The details do of course depend upon the details of how high you threw the one watch, what spacetime model you are using (we were using the Schwarzschild vacuum solution of the EFE), and your state of motion in this model (we were assuming a static observer in the exterior region), and so on.
 
I suspect that something from the last thread confused you, but I'm not quite sure what. You may need to ask a more specific question.

The bottom line is this - for short trips, the thrown watch will always read the longest time. This is a consequence of the theorem that Stingray mentioned. In these simple cases, there will be one and only one way you can throw a watch and have it return to the surface.

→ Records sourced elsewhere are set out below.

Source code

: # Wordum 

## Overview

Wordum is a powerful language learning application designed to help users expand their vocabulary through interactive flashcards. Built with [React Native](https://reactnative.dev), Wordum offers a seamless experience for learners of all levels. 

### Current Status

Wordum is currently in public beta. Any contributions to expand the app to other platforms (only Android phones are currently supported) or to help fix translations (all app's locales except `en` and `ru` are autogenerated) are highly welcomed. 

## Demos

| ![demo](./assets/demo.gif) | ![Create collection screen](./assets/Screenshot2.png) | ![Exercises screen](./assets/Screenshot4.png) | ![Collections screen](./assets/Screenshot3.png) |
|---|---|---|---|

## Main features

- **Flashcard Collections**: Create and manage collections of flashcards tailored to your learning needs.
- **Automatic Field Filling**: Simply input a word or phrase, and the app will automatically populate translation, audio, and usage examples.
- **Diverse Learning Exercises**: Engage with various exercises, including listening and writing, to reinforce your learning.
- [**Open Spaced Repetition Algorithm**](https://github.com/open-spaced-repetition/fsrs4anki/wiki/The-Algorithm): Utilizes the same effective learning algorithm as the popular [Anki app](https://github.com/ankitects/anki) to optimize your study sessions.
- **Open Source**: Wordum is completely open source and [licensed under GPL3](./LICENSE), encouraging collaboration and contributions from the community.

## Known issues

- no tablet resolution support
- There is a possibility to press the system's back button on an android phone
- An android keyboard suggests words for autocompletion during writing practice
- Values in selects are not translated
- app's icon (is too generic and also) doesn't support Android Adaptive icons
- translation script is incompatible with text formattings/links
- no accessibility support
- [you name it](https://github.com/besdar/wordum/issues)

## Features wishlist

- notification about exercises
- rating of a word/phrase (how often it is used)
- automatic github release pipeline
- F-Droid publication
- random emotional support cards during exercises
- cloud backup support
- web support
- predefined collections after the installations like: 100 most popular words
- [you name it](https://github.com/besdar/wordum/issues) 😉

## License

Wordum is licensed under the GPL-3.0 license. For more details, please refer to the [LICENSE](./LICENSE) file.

This will basically be to throw the watch "up" (ignoring Coriolis forces, if you must include those the direction of the throw will be slightly off from straight up).

For long trips, you can have multiple thrown watches re-unite at the same point in space-time. I.e. you can throw a watch so that it is in low Earth orbit, you can also throw it straight up. In these situations, you have what Stingray called "conjugate points" in https://www.physicsforums.com/showpost.php?p=1193340&postcount=9

When you have conjugate points (multiple ways of throwing a watch) you need to perform a more detailed analysis to answer the question.

In such cases, the direction of the throw is very important. As I mentioned (and I presented a terse calculation to prove it), if you throw a watch so that it enters low Earth orbit at sea level, it will NOT read a longer time interval than a watch that stays stationary on the Earth's surface when the watch returns to its starting point.

I thought the calculation I presented to demonstrate this was pretty self-explanatory, but one does need to know some basics (how to compute the Lorentz interval, and that the Lorentz interval is equal to proper time, the time elapsed on a clock in its own frame) to follow the calculation.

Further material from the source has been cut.